WHAT YOU ARE ASKED TO DO
Restate word for word the lines of the records below, starting at the line that contains "Source code" and ending at the line that contains "di produzione in", with both of those lines included and nothing else.

Source texts of formatted documents
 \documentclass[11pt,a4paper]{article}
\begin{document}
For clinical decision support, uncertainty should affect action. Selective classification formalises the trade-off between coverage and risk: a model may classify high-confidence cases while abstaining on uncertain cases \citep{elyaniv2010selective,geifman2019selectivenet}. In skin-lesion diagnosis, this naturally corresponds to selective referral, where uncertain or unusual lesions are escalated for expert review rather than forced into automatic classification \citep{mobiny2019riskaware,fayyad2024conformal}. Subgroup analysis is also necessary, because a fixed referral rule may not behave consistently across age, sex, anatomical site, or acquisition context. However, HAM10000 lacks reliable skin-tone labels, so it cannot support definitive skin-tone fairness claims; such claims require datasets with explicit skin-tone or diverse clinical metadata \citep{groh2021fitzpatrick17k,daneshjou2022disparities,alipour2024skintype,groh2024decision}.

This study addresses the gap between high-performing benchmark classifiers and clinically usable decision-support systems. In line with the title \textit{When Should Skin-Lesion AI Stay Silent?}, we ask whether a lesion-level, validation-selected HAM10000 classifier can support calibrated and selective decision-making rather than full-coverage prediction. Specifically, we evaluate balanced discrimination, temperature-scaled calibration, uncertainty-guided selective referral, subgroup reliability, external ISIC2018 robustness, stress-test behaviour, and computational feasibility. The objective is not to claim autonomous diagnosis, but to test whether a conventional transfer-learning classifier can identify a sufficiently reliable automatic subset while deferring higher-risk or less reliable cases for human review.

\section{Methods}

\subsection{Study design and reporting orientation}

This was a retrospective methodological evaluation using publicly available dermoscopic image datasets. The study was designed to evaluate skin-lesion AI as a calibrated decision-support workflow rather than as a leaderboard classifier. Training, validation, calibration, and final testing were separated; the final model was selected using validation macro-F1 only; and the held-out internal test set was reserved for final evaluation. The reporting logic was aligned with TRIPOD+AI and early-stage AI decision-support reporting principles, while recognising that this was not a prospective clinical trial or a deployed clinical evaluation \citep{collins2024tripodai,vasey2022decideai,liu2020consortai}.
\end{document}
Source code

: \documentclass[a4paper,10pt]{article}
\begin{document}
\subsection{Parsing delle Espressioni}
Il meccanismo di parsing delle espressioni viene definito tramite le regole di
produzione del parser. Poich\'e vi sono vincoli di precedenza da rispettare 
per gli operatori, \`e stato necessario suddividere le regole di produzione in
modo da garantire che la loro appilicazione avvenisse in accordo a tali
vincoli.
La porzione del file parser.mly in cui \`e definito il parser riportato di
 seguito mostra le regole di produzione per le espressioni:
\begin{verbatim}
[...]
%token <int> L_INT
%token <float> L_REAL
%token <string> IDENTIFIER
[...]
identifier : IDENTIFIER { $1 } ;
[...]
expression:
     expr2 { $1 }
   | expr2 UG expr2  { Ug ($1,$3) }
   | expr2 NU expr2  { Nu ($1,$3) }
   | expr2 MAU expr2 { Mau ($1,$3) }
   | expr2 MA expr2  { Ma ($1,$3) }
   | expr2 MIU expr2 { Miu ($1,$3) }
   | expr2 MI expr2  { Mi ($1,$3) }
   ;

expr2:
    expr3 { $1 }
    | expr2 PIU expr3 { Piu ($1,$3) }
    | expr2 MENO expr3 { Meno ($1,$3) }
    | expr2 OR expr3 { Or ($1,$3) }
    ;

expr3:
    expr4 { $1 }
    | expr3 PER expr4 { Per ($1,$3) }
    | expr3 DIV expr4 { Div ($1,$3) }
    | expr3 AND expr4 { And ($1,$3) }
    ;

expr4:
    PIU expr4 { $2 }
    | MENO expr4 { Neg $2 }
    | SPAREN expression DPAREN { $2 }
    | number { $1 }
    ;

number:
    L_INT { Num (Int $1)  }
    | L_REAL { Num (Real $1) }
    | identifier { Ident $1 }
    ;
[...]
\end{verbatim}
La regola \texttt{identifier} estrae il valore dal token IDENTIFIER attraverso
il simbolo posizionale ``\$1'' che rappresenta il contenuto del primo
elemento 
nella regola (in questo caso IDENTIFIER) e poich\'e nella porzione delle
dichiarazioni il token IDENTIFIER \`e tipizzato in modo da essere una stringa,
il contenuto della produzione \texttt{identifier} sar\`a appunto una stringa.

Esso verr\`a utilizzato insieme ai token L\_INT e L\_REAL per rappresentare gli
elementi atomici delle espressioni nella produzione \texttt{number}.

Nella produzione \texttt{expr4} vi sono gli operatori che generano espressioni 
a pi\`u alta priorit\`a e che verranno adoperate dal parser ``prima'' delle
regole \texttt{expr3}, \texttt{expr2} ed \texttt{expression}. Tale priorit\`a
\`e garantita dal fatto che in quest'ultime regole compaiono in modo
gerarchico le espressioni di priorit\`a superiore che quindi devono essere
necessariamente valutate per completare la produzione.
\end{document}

REPLY TO THE TASK
Source code

: \documentclass[a4paper,10pt]{article}
\begin{document}
\subsection{Parsing delle Espressioni}
Il meccanismo di parsing delle espressioni viene definito tramite le regole di
produzione del parser. Poich\'e vi sono vincoli di precedenza da rispettare 
per gli operatori, \`e stato necessario suddividere le regole di produzione in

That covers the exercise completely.